The synthesis of cyclic dependencies with boolean satisfiability

John D. Backes, Marc D. Riedel

Research output: Contribution to journalArticlepeer-review

8 Scopus citations

Abstract

The accepted wisdom is that combinational circuits must have acyclic (i.e., feed-forward) topologies. Yet simple examples suggest that this is incorrect. In fact, introducing cycles (i.e., feedback) into combinational designs can lead to significant savings in area and in delay. Prior work described methodologies for synthesizing cyclic circuits with Sum-Of-Product (SOP) and Binary-Decision Diagram (BDD)-based formulations.
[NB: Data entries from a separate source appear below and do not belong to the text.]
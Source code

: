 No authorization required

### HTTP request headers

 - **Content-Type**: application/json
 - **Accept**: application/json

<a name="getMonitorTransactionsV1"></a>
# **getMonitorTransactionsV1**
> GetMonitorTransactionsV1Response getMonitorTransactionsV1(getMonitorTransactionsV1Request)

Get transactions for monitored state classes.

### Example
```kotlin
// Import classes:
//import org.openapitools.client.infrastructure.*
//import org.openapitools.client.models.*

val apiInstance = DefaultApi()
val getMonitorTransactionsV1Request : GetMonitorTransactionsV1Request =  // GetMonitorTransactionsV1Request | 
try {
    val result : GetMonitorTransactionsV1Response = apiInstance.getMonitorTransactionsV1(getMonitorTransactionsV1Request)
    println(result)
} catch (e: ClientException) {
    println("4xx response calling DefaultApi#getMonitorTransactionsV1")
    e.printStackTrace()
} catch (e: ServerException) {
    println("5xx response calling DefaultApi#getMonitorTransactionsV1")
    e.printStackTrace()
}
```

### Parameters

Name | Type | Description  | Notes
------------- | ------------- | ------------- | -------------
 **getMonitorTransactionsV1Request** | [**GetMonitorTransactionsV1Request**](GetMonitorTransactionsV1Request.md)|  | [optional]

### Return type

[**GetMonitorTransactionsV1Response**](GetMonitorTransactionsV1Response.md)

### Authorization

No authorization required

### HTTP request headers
Recently, techniques for analyzing and mapping cyclic circuits based on Boolean satisfiability (SAT) were proposed. This article presents a SAT-based methodology for synthesizing cyclic dependencies. The strategy is to generate cyclic functional dependencies through a technique called Craig interpolation. Given a choice of different functional dependencies, a branch-and-bound search is performed to pick the best one. Experiments on benchmark circuits demonstrate the effectiveness of the approach.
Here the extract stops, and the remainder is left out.